Nigeria schoolgirls kidnap: President Goodluck Jonathan to meet families of those abducted by Boko Haram
Emily Dugan is social affairs correspondent for The Independent, i and Independent on Sunday. She was previously a news reporter for The Independent on Sunday. Her investigations into human trafficking have twice been awarded Best Investigative Article at the Anti-Slavery Day Media Awards and her human rights journalism was shortlisted for the Gaby Rado Memorial prize at the 2012 Amnesty Media Awards.
Thursday 15 May 2014
Families of some of the missing schoolgirls in north-east Nigeria are preparing to meet the country’s President today, more than a month after their children were abducted.

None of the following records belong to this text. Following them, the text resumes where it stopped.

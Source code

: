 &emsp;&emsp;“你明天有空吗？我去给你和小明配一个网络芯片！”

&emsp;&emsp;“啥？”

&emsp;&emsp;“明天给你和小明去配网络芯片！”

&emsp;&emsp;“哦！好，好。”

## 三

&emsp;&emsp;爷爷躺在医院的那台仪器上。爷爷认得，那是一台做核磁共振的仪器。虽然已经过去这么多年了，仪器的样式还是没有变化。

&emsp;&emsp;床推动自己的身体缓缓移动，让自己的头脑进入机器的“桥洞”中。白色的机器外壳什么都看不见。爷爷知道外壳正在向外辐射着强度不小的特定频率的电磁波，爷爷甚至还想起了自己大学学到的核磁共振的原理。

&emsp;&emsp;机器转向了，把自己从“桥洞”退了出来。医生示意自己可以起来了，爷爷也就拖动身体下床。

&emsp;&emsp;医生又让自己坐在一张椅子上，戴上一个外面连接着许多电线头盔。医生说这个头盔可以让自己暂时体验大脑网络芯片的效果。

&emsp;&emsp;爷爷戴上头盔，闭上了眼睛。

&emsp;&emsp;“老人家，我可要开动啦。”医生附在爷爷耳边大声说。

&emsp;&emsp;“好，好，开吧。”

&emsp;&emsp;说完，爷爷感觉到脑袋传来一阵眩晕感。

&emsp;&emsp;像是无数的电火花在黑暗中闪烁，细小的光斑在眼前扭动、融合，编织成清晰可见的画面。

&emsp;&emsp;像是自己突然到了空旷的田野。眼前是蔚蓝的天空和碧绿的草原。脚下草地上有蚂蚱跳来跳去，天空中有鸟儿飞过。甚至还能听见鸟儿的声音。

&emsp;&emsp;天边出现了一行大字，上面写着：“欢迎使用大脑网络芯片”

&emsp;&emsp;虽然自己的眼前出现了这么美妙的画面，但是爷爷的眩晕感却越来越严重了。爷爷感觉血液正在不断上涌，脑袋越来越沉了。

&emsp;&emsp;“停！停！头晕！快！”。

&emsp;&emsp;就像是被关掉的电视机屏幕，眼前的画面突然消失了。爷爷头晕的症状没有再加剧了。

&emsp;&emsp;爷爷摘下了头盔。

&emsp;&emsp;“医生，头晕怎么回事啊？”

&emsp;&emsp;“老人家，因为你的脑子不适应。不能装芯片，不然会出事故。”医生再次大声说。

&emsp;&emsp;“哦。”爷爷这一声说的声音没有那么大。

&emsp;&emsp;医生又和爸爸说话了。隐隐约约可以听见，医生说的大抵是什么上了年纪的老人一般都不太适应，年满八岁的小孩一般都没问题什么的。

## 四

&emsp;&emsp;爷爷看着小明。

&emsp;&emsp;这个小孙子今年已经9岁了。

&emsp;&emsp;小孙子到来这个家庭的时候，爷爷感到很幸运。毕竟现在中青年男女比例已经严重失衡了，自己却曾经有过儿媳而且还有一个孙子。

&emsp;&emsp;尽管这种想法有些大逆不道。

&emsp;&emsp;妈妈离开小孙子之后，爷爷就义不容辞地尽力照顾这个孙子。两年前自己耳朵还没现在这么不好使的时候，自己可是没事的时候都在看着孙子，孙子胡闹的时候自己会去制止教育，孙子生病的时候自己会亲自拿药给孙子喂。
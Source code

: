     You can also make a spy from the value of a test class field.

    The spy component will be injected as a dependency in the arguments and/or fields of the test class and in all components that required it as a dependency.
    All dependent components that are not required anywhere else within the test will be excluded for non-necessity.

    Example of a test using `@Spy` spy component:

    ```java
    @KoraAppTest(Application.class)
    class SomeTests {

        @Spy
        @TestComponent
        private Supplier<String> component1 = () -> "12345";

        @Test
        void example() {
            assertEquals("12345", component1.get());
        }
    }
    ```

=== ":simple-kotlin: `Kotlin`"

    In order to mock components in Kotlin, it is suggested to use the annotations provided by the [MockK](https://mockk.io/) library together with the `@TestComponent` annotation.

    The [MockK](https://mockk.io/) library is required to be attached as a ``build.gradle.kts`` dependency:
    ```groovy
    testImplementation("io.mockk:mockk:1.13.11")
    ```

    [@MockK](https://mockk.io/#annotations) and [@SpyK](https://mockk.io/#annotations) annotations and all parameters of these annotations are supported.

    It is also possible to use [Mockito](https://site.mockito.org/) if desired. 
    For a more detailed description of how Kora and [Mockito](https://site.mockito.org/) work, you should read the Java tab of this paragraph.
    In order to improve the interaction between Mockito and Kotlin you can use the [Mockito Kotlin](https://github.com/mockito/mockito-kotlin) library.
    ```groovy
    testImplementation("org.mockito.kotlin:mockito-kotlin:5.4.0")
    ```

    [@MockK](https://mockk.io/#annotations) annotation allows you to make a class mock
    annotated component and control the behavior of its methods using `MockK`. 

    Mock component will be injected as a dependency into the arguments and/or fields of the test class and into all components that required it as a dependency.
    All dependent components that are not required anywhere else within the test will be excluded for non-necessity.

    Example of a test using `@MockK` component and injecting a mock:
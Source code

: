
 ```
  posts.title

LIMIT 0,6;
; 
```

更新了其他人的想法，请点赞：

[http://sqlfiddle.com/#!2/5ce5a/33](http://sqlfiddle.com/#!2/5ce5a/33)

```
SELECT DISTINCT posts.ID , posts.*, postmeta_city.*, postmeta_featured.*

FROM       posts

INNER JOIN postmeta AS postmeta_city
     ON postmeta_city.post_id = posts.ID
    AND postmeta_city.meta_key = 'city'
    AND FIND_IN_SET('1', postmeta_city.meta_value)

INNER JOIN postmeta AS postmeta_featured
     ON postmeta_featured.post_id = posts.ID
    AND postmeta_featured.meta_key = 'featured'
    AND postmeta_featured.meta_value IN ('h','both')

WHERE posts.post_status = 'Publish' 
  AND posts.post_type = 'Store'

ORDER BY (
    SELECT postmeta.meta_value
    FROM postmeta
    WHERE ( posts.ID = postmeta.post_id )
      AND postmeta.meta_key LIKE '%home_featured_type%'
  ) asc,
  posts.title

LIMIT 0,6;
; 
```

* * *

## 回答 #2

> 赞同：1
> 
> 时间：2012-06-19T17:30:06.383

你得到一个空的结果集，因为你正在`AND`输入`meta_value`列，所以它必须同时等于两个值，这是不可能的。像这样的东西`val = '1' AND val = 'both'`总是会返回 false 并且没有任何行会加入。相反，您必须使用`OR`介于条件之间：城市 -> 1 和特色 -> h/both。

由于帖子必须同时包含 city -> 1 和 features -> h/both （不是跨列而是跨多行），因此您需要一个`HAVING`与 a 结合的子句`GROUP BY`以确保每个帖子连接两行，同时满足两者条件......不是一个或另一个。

President Goodluck Jonathan is expected to make an official visit to the village of Chibok today after mounting political pressure to show his face in the place where the extremist group Boko Haram seized hundreds of girls last month.
Mr Jonathan has been pilloried for his failure to appear in Borno state since the first group of girls were seized on 14 April. His critics argue the prolonged absence shows he does not care about the remote communities affected. As international attention on the plight of the abducted girls has risen, so too has pressure on the President to make a public show that he is bothered by their disappearance and is doing something about it.
Mr Jonathan asked France to arrange a Paris security summit last week with neighbours Chad, Cameroon, Niger and Benin, and officials from America, Britain and the EU to discuss a co-ordinated response. He is expected to fly to Paris shortly after today’s visit in Chibok.
The Nigerian government’s handling of the threat from Boko Haram has also come under international criticism. A senior US Defence Department official hit out at the nation’s failure to deal with the Islamic extremist group. Alice Friend, the Pentagon’s principal director for African affairs, said: “In general Nigeria has failed to mount an effective campaign against Boko Haram.” She added that Washington had been “deeply concerned” for some time by how much the Nigerian government had “struggled to keep pace with Boko Haram’s growing capabilities”.
Ms Friend said it was more troubling that Nigerian security forces were committing atrocities during operations against the group, which means American human rights law would bar providing any assistance.